— RECORDS FOR PROCESSING —
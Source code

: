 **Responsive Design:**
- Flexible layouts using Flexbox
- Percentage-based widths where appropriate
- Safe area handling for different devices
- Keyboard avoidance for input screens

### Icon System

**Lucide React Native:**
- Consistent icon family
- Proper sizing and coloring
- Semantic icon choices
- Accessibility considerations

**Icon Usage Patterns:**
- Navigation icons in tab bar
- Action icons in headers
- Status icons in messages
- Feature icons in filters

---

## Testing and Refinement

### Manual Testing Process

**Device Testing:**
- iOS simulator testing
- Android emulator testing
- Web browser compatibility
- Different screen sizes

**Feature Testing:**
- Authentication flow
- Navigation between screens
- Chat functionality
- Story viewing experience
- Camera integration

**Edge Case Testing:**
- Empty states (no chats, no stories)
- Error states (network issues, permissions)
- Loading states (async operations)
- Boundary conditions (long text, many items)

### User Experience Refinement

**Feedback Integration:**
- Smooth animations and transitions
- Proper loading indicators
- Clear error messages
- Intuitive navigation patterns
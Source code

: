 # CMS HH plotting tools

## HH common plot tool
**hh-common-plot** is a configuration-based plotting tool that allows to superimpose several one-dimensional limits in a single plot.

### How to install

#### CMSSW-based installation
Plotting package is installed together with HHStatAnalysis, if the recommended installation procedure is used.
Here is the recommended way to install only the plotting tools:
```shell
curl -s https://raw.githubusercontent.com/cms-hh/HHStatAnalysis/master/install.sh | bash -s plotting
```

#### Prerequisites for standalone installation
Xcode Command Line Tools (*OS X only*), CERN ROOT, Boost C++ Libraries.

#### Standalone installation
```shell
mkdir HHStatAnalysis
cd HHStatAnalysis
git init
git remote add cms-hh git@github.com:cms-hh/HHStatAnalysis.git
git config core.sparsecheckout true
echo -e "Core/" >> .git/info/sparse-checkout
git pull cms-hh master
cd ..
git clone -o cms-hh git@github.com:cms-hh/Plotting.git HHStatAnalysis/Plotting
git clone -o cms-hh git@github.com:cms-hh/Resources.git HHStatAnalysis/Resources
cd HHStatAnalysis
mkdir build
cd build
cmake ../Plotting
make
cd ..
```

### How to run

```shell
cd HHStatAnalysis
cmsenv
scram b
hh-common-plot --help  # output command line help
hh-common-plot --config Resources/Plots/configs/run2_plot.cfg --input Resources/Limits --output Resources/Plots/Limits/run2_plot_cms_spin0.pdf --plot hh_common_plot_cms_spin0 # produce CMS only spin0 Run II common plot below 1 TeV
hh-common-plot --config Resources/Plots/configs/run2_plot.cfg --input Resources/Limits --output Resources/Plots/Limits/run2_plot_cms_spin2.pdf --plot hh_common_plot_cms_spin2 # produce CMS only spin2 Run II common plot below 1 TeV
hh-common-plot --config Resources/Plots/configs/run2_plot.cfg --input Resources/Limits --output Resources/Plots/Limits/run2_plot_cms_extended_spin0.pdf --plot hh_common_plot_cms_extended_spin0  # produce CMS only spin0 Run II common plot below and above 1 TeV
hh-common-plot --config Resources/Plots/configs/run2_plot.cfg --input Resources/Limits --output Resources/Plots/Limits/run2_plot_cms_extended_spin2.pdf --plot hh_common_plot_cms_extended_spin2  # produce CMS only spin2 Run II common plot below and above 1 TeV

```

— AIM OF THE EXERCISE —
From the data above, copy out every line with the string "Feature" in it.

— EXPECTED OUTPUT —
- Feature icons in filters
**Feature Testing:**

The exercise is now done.